Monday, August 28, 2017

Kids and Clean Cannot Co-exist

I am a very clean person.  Boringly clean. Disturbingly clean. I-need-a-life clean. If I am feeling frazzled or stressed, I clean. For some reason, herding and purging dirt makes me feel grounded and in control of my life.  I wish eating vegetables and jogging made me feel in control of my life, but it doesn't work half as well as cleaning. Or eating chocolate and drinking wine.

Since I live alone, keeping my place organized and spotless is fairly easy. So is eating chocolate and drinking wine. I was so grounded a tree would be jealous. Then my sister had to go and have kids and just throw my life into chaos.

Jay, 5 and Blake, 22 mths.
I used to try and fight the chaos when my nephews would come stay the night with me. I'd run around behind them wiping things down and picking things up; I ran the vacuum so much that my cats now suffer from shell shock. Finally, I accepted a modified version of a clean and orderly house--modified being there would be no clean and no orderly.

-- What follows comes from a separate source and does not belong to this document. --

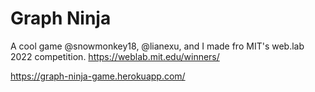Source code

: # Graph Ninja

A cool game @snowmonkey18, @lianexu, and I made fro MIT's web.lab 2022 competition. https://weblab.mit.edu/winners/

https://graph-ninja-game.herokuapp.com/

After a night with one or with both boys, my place could serve as a set for hoarders. Toys would blanket the floor; Cheerios, Goldfish crackers, and God-knows-what-else jammed between seat cushions and clinging to carpet fibers could supply me and my cats snacks for days. And when Jay began using the toilet, my bathroom became a bio-hazard.

My one feeble attempt to maintain some kind of order when my nephews visit is during bath-time.  I know; it's like trying to stay on a diet in Las Vegas, but logic has never been my strong suit.

To prep for bath time, I first remove all my beauty products from the tub and put them out-of-reach. Then, I line the bathroom floor with towels, because I learned quickly kids scare water so much it will leap out of the tub in order to escape them. I load the tub with toys, water and bubbles and then dump the kids in to play, hopefully long enough for me to savor my wine instead of shooting it like Tequila.

Last Saturday night, I had both nephews. I went through my preparation, got the kids situated but before I had my fingers wrapped around the stem of my glass I heard Jay call, "Auntie!"

I headed back to the bathroom to him leaping from the tub, announcing, "I have to poop!"


He jumped onto the pot before I could get his kid potty-seat down (the only thing keeping him from falling in were braced hands and skinny arms).  Even though I was focused on keeping Jay from falling into the toilet, I noticed some suspicious movement from his brother, Blake, in the tub. Before I could further investigate, Jay pulled my attention back to him by saying, "Auntie, I have something bad to tell you."

Awesome.

"I pooped a little in the tub."

If you have not had the pleasure of fishing poop out of a tub, let me tell you it is probably the most disgusting thing I've ever had to do. Ever.

Well, Blake had handled that for me. In a tub filled with at least 100 toys bobbing beneath a mountain of suds, that toddler managed to find the only, small nugget of shit. Kids can't find their shoes, their homework, their pants, their parents, their ass--but this one can find the only thing in the damn tub I didn't want him to touch.

Blake squished the nugget into a pancake, shrugged, and then smeared it on the wall.

Let's just say we did a Bath Time, Take 2.  And I did shoot my wine like Tequila.